Task prompt -
Apart from the pictures, the listing is to be returned exactly.

=== Section Start ===

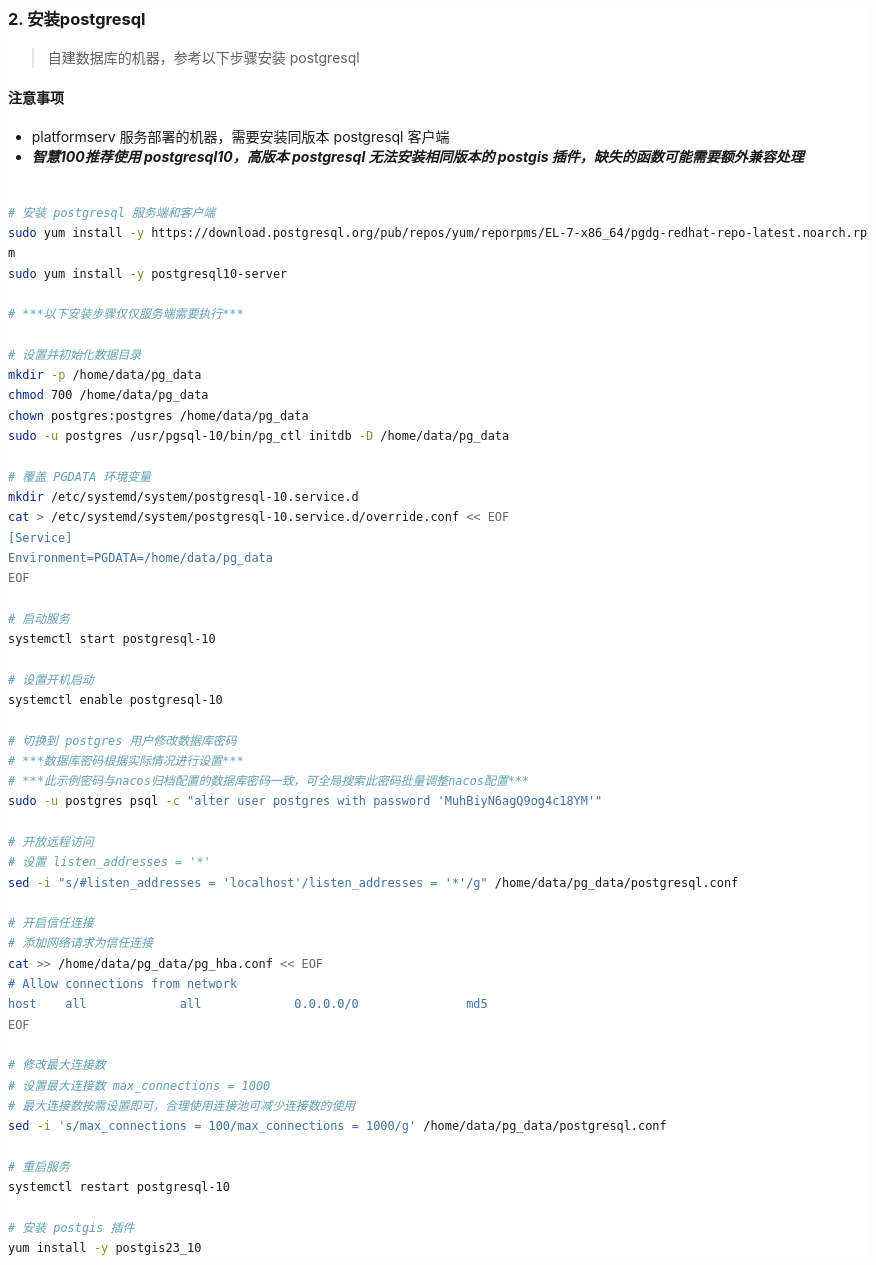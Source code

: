 ### 2\. 安装postgresql

> 自建数据库的机器，参考以下步骤安装 postgresql

#### 注意事项

* platformserv 服务部署的机器，需要安装同版本 postgresql 客户端
* ***智慧100推荐使用 postgresql10，高版本 postgresql 无法安装相同版本的 postgis 插件，缺失的函数可能需要额外兼容处理***

```bash

# 安装 postgresql 服务端和客户端
sudo yum install -y https://download.postgresql.org/pub/repos/yum/reporpms/EL-7-x86_64/pgdg-redhat-repo-latest.noarch.rpm
sudo yum install -y postgresql10-server

# ***以下安装步骤仅仅服务端需要执行***

# 设置并初始化数据目录
mkdir -p /home/data/pg_data
chmod 700 /home/data/pg_data
chown postgres:postgres /home/data/pg_data
sudo -u postgres /usr/pgsql-10/bin/pg_ctl initdb -D /home/data/pg_data

# 覆盖 PGDATA 环境变量
mkdir /etc/systemd/system/postgresql-10.service.d
cat > /etc/systemd/system/postgresql-10.service.d/override.conf << EOF
[Service]
Environment=PGDATA=/home/data/pg_data
EOF

# 启动服务
systemctl start postgresql-10

# 设置开机启动
systemctl enable postgresql-10

# 切换到 postgres 用户修改数据库密码
# ***数据库密码根据实际情况进行设置***
# ***此示例密码与nacos归档配置的数据库密码一致，可全局搜索此密码批量调整nacos配置***
sudo -u postgres psql -c "alter user postgres with password 'MuhBiyN6agQ9og4c18YM'"

# 开放远程访问
# 设置 listen_addresses = '*'
sed -i "s/#listen_addresses = 'localhost'/listen_addresses = '*'/g" /home/data/pg_data/postgresql.conf

# 开启信任连接
# 添加网络请求为信任连接
cat >> /home/data/pg_data/pg_hba.conf << EOF
# Allow connections from network
host    all             all             0.0.0.0/0               md5
EOF

# 修改最大连接数
# 设置最大连接数 max_connections = 1000
# 最大连接数按需设置即可，合理使用连接池可减少连接数的使用
sed -i 's/max_connections = 100/max_connections = 1000/g' /home/data/pg_data/postgresql.conf

# 重启服务
systemctl restart postgresql-10

# 安装 postgis 插件
yum install -y postgis23_10
```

=== Section End ===

Task answer -
Source code

: ### 2\. 安装postgresql

> 自建数据库的机器，参考以下步骤安装 postgresql

#### 注意事项

* platformserv 服务部署的机器，需要安装同版本 postgresql 客户端
* ***智慧100推荐使用 postgresql10，高版本 postgresql 无法安装相同版本的 postgis 插件，缺失的函数可能需要额外兼容处理***

```bash

# 安装 postgresql 服务端和客户端
sudo yum install -y https://download.postgresql.org/pub/repos/yum/reporpms/EL-7-x86_64/pgdg-redhat-repo-latest.noarch.rpm
sudo yum install -y postgresql10-server

# ***以下安装步骤仅仅服务端需要执行***

# 设置并初始化数据目录
mkdir -p /home/data/pg_data
chmod 700 /home/data/pg_data
chown postgres:postgres /home/data/pg_data
sudo -u postgres /usr/pgsql-10/bin/pg_ctl initdb -D /home/data/pg_data

# 覆盖 PGDATA 环境变量
mkdir /etc/systemd/system/postgresql-10.service.d
cat > /etc/systemd/system/postgresql-10.service.d/override.conf << EOF
[Service]
Environment=PGDATA=/home/data/pg_data
EOF

# 启动服务
systemctl start postgresql-10

# 设置开机启动
systemctl enable postgresql-10

# 切换到 postgres 用户修改数据库密码
# ***数据库密码根据实际情况进行设置***
# ***此示例密码与nacos归档配置的数据库密码一致，可全局搜索此密码批量调整nacos配置***
sudo -u postgres psql -c "alter user postgres with password 'MuhBiyN6agQ9og4c18YM'"

# 开放远程访问
# 设置 listen_addresses = '*'
sed -i "s/#listen_addresses = 'localhost'/listen_addresses = '*'/g" /home/data/pg_data/postgresql.conf

# 开启信任连接
# 添加网络请求为信任连接
cat >> /home/data/pg_data/pg_hba.conf << EOF
# Allow connections from network
host    all             all             0.0.0.0/0               md5
EOF

# 修改最大连接数
# 设置最大连接数 max_connections = 1000
# 最大连接数按需设置即可，合理使用连接池可减少连接数的使用
sed -i 's/max_connections = 100/max_connections = 1000/g' /home/data/pg_data/postgresql.conf

# 重启服务
systemctl restart postgresql-10

# 安装 postgis 插件
yum install -y postgis23_10
```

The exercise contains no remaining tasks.